▶ _Task description_: Report back every line of the entries that contains "token", exactly as written.

═════ Task input ═════

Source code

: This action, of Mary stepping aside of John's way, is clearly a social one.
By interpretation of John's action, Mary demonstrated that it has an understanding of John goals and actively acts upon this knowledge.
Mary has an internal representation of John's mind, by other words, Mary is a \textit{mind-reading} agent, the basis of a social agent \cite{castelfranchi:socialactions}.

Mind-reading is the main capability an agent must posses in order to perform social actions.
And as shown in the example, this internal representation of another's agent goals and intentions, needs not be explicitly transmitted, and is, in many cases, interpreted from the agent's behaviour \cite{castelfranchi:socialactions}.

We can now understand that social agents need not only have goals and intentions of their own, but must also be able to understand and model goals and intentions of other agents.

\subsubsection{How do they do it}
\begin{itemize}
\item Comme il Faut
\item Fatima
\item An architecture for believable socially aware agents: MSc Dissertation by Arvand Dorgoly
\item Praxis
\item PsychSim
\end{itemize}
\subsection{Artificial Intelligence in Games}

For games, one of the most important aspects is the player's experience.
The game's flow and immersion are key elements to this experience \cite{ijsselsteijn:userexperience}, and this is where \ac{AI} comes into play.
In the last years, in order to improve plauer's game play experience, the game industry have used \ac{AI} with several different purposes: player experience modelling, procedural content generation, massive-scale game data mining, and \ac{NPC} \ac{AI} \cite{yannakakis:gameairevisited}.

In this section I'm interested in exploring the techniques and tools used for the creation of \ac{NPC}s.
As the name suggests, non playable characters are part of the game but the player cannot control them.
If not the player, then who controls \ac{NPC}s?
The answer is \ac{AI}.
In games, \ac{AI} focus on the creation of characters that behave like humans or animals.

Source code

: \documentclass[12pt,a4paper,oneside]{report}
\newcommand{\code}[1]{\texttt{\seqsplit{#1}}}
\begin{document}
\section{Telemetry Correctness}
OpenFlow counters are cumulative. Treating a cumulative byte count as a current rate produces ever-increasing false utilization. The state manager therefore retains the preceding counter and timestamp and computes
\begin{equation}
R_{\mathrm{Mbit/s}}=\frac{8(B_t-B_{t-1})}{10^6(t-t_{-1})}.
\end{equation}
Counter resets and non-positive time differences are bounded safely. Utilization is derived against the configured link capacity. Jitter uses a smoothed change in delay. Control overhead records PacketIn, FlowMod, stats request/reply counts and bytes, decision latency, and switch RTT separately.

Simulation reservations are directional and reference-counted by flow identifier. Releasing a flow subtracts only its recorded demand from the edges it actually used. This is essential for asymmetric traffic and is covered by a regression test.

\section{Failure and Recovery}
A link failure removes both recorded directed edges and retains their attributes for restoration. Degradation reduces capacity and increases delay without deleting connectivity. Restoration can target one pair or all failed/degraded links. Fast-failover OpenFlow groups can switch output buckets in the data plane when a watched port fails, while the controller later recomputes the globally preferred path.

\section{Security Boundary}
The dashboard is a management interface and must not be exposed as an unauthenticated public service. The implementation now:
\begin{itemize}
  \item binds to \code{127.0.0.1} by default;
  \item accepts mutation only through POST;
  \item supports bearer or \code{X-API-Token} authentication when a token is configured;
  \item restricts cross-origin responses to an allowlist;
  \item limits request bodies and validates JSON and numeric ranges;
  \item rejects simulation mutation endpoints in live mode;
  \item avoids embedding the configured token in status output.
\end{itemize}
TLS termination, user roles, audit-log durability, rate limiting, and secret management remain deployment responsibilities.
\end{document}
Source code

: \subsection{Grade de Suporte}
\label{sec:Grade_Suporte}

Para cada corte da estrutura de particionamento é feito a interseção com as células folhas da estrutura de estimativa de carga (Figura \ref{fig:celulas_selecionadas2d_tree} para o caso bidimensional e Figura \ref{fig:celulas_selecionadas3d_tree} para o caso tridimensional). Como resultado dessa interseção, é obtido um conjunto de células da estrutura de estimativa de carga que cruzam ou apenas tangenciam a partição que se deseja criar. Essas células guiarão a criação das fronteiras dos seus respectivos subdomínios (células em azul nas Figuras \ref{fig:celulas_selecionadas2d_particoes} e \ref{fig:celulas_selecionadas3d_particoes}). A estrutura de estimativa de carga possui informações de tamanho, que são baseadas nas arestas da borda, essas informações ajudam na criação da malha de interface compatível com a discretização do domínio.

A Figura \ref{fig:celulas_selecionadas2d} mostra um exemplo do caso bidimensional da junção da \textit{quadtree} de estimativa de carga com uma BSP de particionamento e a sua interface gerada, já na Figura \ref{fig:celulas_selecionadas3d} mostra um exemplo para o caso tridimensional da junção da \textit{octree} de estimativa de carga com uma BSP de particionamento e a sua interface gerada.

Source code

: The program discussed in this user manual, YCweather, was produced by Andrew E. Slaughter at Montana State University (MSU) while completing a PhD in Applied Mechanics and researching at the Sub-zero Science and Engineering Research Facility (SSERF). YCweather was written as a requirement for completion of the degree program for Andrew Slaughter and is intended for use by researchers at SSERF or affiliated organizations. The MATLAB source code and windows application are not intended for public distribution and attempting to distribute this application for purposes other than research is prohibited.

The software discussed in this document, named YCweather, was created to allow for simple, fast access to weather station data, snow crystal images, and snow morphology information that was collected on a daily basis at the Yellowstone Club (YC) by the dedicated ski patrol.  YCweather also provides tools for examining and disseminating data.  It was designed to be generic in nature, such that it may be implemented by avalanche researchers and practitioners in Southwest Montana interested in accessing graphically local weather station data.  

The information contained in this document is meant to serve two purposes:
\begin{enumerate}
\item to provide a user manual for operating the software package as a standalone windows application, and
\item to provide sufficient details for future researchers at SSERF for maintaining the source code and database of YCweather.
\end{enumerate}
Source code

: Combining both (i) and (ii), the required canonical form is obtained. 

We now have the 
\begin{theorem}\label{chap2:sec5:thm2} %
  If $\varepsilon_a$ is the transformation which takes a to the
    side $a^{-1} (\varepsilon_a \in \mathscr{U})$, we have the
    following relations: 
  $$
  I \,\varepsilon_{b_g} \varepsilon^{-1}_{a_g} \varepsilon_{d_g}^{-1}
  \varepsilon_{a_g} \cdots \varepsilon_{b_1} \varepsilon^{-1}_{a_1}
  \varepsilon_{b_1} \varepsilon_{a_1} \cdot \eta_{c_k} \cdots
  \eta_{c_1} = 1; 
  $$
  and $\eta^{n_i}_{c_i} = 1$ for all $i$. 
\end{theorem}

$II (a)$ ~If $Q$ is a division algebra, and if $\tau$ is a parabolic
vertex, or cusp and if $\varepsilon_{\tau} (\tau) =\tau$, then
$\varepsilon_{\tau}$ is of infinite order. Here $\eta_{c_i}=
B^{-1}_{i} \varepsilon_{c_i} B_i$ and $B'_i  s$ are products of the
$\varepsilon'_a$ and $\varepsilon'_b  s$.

═════

▶ _Reply_:
  \item supports bearer or \code{X-API-Token} authentication when a token is configured;
  \item avoids embedding the configured token in status output.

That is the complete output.